5) LADCs Licensure: LADCs will be able to send their counselors to other sites to meet with people and get reimbursed - not locked in to do it at their facility site (We believe eligible counselors must have a clinical supervision credential in order to be mobile…). Shortage of LADCs is a concern that ADAD is aware of at the State. MH professionals with certain experience in addiction can do it, but it is still a very high bar to meet.
6) Court ordered treatment: Counties will likely have problems with the CPS, court, corrections judges. In the future, clients can theoretically choose to go where they want.
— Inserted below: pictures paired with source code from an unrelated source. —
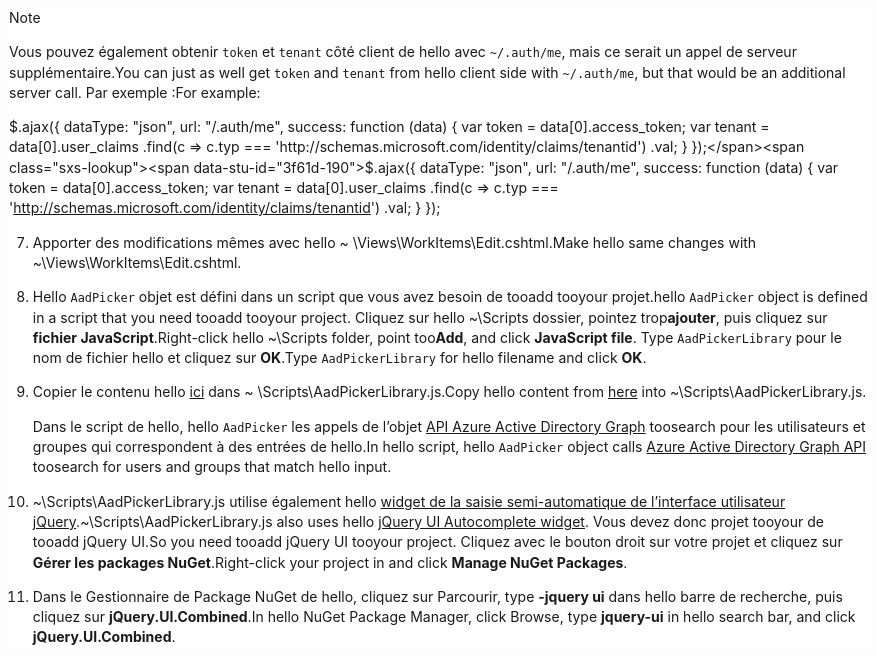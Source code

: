    > [!NOTE]
   > <span data-ttu-id="3f61d-188">Vous pouvez également obtenir `token` et `tenant` côté client de hello avec `~/.auth/me`, mais ce serait un appel de serveur supplémentaire.</span><span class="sxs-lookup"><span data-stu-id="3f61d-188">You can just as well get `token` and `tenant` from hello client side with `~/.auth/me`, but that would be an additional server call.</span></span> <span data-ttu-id="3f61d-189">Par exemple :</span><span class="sxs-lookup"><span data-stu-id="3f61d-189">For example:</span></span>
   > 
   > <span data-ttu-id="3f61d-190">$.ajax({ dataType: "json", url: "/.auth/me", success: function (data) { var token = data[0].access_token; var tenant = data[0].user_claims .find(c => c.typ === 'http://schemas.microsoft.com/identity/claims/tenantid') .val; } });</span><span class="sxs-lookup"><span data-stu-id="3f61d-190">$.ajax({ dataType: "json", url: "/.auth/me", success: function (data) { var token = data[0].access_token; var tenant = data[0].user_claims .find(c => c.typ === 'http://schemas.microsoft.com/identity/claims/tenantid') .val; } });</span></span>
   > 
   > 
7. <span data-ttu-id="3f61d-191">Apporter des modifications mêmes avec hello ~ \Views\WorkItems\Edit.cshtml.</span><span class="sxs-lookup"><span data-stu-id="3f61d-191">Make hello same changes with ~\Views\WorkItems\Edit.cshtml.</span></span>
8. <span data-ttu-id="3f61d-192">Hello `AadPicker` objet est défini dans un script que vous avez besoin de tooadd tooyour projet.</span><span class="sxs-lookup"><span data-stu-id="3f61d-192">hello `AadPicker` object is defined in a script that you need tooadd tooyour project.</span></span> <span data-ttu-id="3f61d-193">Cliquez sur hello ~\Scripts dossier, pointez trop**ajouter**, puis cliquez sur **fichier JavaScript**.</span><span class="sxs-lookup"><span data-stu-id="3f61d-193">Right-click hello ~\Scripts folder, point too**Add**, and click **JavaScript file**.</span></span> <span data-ttu-id="3f61d-194">Type `AadPickerLibrary` pour le nom de fichier hello et cliquez sur **OK**.</span><span class="sxs-lookup"><span data-stu-id="3f61d-194">Type `AadPickerLibrary` for hello filename and click **OK**.</span></span>
9. <span data-ttu-id="3f61d-195">Copier le contenu hello [ici](https://raw.githubusercontent.com/cephalin/active-directory-dotnet-webapp-roleclaims/master/WebApp-RoleClaims-DotNet/Scripts/AadPickerLibrary.js) dans ~ \Scripts\AadPickerLibrary.js.</span><span class="sxs-lookup"><span data-stu-id="3f61d-195">Copy hello content from [here](https://raw.githubusercontent.com/cephalin/active-directory-dotnet-webapp-roleclaims/master/WebApp-RoleClaims-DotNet/Scripts/AadPickerLibrary.js) into ~\Scripts\AadPickerLibrary.js.</span></span>
   
   <span data-ttu-id="3f61d-196">Dans le script de hello, hello `AadPicker` les appels de l’objet [API Azure Active Directory Graph](https://msdn.microsoft.com/Library/Azure/Ad/Graph/api/api-catalog) toosearch pour les utilisateurs et groupes qui correspondent à des entrées de hello.</span><span class="sxs-lookup"><span data-stu-id="3f61d-196">In hello script, hello `AadPicker` object calls [Azure Active Directory Graph API](https://msdn.microsoft.com/Library/Azure/Ad/Graph/api/api-catalog) toosearch for users and groups that match hello input.</span></span>  
10. <span data-ttu-id="3f61d-197">~\Scripts\AadPickerLibrary.js utilise également hello [widget de la saisie semi-automatique de l’interface utilisateur jQuery](https://jqueryui.com/autocomplete/).</span><span class="sxs-lookup"><span data-stu-id="3f61d-197">~\Scripts\AadPickerLibrary.js also uses hello [jQuery UI Autocomplete widget](https://jqueryui.com/autocomplete/).</span></span> <span data-ttu-id="3f61d-198">Vous devez donc projet tooyour de tooadd jQuery UI.</span><span class="sxs-lookup"><span data-stu-id="3f61d-198">So you need tooadd jQuery UI tooyour project.</span></span> <span data-ttu-id="3f61d-199">Cliquez avec le bouton droit sur votre projet et cliquez sur **Gérer les packages NuGet**.</span><span class="sxs-lookup"><span data-stu-id="3f61d-199">Right-click your project in and click **Manage NuGet Packages**.</span></span>
11. <span data-ttu-id="3f61d-200">Dans le Gestionnaire de Package NuGet de hello, cliquez sur Parcourir, type **-jquery ui** dans hello barre de recherche, puis cliquez sur **jQuery.UI.Combined**.</span><span class="sxs-lookup"><span data-stu-id="3f61d-200">In hello NuGet Package Manager, click Browse, type **jquery-ui** in hello search bar, and click **jQuery.UI.Combined**.</span></span>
7) Brian Zirbes, Deputy Director of ADAD, will be meeting with counties soon. Another forum may be a good idea in the next few months.
8) Mental Health/State Operated Services (SOS) Update: In response to rising county cost shares and communication challenges, county social services managers/supervisors are convening to share information and enhance communication between AMRTC/DHS. The group has met twice so far and will meet again on October 27 at AMRTC. AMRTC and DHS staff participated in the second meeting. Topics discussed so far include: the DNMC (“Do Not Meet Criteria” DNMC process, RTC/CRP flow, AMRTC data review, AMRTC/case manager communication, community resource gaps, and processes to support transition to community. If MACSSA members are interested in more information, please contact Kathleen Kelly, Dakota County Project Manager, at Kathleen.firstname.lastname@example.org
Requested Actions Needed From MACSSA:
At the next topic lead meeting, should discuss timing of another SUD Reform Forum.
New Trends in This Area:
Issues/Concerns Regarding This Topic:
LADC licensure issues continue to be a problem as discussed at last month’s topic forum discussion. Counties should pay attention to what happens with the CCDTF in the upcoming legislative session – counties need safeguards around when/how the CCDTF is used by outside providers.